● **AIM OF THE TASK**
Repeat the stretch of entries below from the line with "Model Concepts and" through the line with "Understanding both the". Include both ends and add nothing.

RAW DATA below:

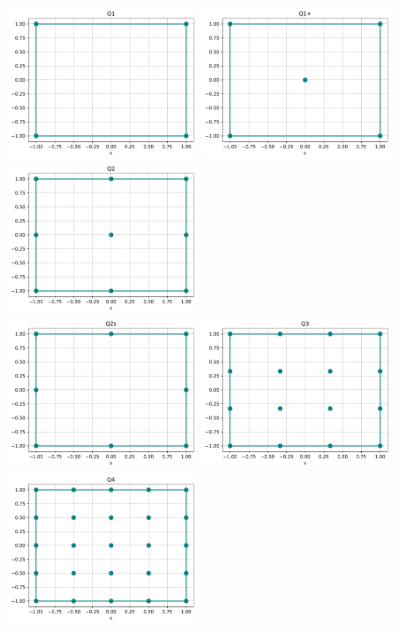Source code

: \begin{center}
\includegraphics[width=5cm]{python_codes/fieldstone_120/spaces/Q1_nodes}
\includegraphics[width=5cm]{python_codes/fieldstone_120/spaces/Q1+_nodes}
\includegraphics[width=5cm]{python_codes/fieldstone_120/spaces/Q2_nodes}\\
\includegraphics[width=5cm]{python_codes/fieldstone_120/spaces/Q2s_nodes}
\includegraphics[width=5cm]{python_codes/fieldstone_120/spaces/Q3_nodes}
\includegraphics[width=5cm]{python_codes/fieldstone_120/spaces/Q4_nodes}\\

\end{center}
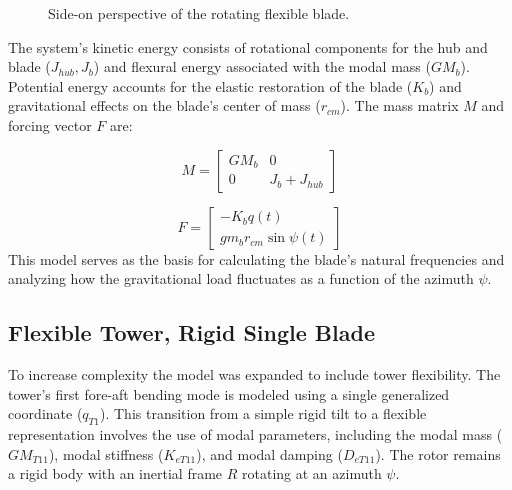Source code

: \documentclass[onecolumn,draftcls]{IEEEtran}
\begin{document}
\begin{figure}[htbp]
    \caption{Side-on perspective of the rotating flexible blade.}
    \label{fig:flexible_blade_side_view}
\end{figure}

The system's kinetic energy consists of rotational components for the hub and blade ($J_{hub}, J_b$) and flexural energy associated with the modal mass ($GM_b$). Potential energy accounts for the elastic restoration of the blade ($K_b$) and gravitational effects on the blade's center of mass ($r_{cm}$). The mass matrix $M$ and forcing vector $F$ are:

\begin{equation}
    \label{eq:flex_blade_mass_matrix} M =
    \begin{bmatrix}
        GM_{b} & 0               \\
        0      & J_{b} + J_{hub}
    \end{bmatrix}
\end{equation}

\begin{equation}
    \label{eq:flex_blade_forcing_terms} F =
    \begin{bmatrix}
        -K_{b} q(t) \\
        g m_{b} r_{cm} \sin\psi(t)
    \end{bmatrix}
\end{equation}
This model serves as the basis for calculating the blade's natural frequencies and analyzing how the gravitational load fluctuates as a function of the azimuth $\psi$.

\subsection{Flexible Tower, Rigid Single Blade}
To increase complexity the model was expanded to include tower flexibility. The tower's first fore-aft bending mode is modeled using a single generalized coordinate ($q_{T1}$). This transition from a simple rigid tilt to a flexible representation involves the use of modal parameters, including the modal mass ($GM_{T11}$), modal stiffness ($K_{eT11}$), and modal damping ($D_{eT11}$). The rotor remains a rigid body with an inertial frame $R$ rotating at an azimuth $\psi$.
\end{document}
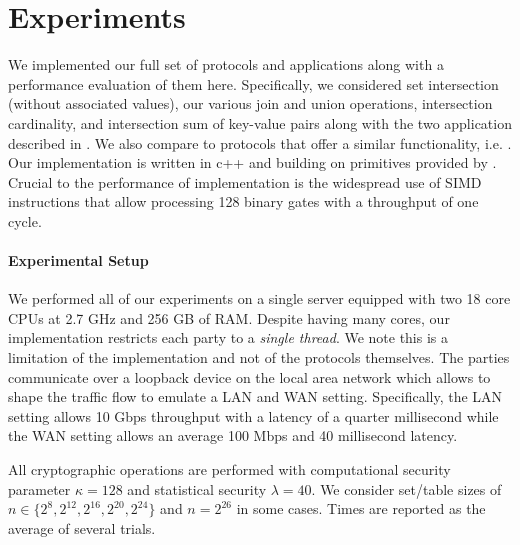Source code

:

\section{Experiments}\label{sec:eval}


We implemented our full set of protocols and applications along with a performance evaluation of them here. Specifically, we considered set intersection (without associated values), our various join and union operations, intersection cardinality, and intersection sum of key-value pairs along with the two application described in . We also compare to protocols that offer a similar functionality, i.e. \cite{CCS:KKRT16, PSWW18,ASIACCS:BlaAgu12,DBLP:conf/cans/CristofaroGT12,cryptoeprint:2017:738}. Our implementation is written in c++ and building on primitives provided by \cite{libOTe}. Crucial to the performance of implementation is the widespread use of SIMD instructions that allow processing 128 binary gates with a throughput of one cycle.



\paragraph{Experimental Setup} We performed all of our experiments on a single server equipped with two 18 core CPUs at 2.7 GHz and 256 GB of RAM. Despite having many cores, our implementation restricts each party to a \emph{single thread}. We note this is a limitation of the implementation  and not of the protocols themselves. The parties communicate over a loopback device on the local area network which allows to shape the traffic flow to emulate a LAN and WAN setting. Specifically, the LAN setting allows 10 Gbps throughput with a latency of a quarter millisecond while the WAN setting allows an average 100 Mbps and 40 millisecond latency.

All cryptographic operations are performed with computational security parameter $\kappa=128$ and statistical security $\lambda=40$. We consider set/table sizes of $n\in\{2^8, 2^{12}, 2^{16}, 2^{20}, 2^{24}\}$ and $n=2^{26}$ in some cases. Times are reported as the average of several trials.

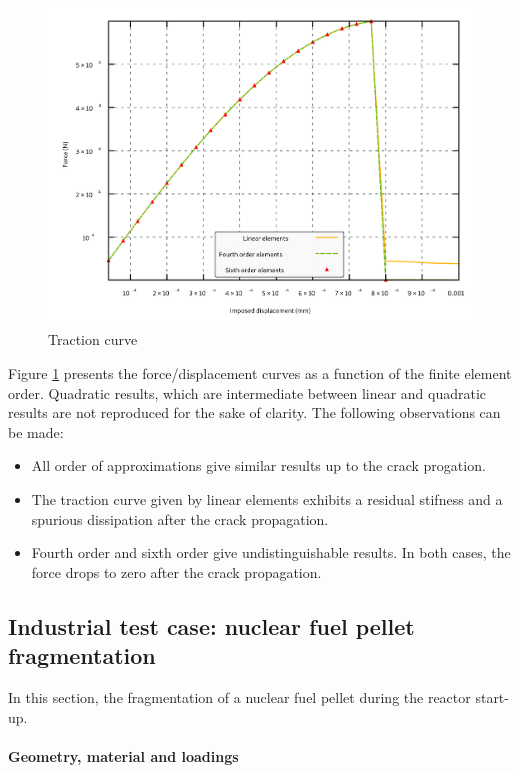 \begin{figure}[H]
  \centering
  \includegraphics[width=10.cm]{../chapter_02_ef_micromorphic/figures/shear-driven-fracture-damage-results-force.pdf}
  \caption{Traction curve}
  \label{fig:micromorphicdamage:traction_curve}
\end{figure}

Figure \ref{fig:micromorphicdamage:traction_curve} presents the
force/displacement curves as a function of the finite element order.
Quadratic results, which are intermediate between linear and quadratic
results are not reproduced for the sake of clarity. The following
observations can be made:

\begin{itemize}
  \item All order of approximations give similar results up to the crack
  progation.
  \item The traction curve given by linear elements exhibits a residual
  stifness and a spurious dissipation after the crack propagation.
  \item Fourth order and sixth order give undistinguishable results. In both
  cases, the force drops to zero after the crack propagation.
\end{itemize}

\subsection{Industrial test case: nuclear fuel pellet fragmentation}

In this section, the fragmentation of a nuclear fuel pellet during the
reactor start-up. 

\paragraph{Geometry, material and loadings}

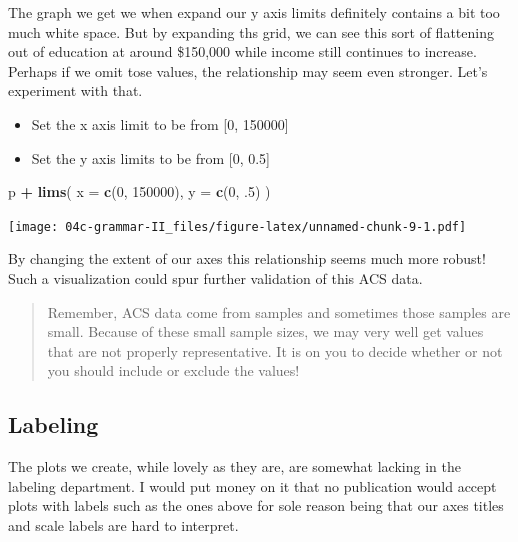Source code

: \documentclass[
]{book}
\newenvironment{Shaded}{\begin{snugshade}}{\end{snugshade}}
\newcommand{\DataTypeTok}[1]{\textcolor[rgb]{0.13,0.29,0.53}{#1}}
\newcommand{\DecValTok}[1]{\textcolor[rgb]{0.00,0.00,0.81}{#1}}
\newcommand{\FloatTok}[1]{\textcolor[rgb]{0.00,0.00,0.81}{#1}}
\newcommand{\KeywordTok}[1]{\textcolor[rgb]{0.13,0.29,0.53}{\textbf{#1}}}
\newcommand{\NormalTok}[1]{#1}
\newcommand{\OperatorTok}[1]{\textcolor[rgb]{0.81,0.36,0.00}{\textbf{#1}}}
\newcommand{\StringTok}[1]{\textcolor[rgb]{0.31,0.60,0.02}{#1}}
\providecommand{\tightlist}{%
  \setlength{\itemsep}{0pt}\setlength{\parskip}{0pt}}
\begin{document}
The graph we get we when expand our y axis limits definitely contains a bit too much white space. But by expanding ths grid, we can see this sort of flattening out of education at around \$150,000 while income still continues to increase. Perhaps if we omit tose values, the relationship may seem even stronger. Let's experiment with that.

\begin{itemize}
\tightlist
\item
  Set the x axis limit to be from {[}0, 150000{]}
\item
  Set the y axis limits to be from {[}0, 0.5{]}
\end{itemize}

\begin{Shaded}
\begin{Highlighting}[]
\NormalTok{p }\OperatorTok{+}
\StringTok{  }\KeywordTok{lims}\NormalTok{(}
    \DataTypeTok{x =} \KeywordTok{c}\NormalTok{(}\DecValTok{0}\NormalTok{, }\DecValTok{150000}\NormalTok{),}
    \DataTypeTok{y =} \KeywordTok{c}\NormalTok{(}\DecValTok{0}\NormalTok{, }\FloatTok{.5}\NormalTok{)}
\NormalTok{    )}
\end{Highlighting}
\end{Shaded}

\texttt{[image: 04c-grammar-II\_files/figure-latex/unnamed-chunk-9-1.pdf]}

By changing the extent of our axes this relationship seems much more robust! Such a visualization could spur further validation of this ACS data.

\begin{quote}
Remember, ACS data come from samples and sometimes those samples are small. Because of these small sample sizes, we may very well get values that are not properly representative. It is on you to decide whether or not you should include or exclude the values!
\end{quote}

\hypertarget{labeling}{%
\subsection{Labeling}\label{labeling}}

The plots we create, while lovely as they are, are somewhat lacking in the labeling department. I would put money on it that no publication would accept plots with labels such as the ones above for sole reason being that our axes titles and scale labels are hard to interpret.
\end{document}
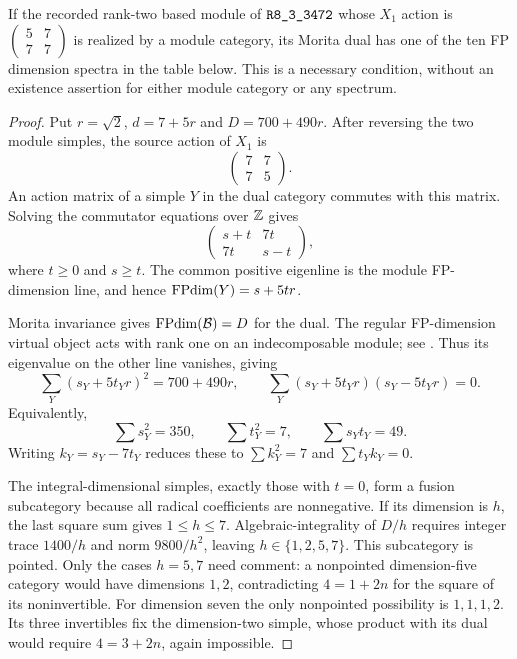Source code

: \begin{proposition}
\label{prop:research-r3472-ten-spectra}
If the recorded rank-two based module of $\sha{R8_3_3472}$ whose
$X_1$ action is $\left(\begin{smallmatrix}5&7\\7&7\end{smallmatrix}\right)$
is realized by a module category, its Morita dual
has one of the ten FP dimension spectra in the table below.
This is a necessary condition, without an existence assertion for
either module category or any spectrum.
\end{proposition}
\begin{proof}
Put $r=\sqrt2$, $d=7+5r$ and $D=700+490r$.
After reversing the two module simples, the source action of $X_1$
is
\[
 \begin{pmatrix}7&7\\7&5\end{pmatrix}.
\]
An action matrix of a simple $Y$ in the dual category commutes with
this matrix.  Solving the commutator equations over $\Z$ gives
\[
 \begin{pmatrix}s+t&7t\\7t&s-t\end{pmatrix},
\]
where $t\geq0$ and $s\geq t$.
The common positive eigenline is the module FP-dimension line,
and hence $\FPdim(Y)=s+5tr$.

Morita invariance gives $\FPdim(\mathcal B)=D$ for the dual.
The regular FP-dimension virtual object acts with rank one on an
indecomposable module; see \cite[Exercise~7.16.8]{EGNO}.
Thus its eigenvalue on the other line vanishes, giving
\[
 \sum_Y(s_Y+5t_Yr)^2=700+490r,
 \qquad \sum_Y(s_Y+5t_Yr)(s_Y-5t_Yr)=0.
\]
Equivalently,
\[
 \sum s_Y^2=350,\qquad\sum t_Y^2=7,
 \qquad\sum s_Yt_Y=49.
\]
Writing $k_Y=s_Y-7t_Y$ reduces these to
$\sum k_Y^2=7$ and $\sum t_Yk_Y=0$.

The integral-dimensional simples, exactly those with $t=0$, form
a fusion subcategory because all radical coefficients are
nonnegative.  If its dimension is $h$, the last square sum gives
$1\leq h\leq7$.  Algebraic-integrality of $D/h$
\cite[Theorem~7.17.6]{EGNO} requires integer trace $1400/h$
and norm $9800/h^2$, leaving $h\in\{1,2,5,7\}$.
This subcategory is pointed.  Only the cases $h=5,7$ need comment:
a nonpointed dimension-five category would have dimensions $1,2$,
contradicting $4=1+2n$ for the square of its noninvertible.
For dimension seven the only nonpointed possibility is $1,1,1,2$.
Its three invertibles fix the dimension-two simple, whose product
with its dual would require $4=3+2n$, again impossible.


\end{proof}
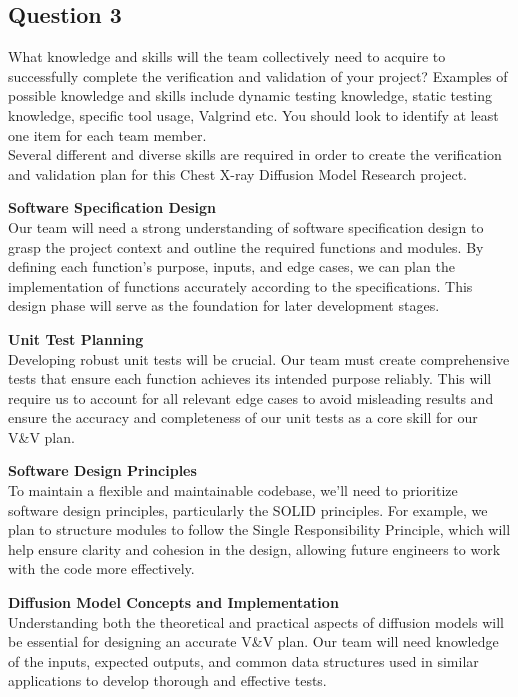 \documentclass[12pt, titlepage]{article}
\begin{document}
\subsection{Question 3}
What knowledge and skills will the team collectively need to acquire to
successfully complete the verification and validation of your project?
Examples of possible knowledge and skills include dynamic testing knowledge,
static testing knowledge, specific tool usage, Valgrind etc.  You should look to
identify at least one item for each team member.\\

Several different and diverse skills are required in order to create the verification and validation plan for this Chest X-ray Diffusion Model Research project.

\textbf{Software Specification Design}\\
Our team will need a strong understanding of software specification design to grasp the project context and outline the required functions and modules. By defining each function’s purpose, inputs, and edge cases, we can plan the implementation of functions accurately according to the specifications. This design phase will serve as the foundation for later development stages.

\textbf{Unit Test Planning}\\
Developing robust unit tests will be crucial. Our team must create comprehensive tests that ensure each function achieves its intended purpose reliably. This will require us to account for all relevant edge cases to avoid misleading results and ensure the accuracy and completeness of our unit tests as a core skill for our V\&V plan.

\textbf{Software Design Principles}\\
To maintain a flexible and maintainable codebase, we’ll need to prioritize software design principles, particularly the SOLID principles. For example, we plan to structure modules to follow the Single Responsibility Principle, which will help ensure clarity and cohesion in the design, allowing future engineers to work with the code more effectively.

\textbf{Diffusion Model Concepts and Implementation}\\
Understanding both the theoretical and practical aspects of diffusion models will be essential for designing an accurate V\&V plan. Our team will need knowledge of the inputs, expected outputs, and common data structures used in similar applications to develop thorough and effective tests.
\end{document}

End of RAW DATA.

● **EXERCISE RESULT**
\textbf{Diffusion Model Concepts and Implementation}\\
Understanding both the theoretical and practical aspects of diffusion models will be essential for designing an accurate V\&V plan. Our team will need knowledge of the inputs, expected outputs, and common data structures used in similar applications to develop thorough and effective tests.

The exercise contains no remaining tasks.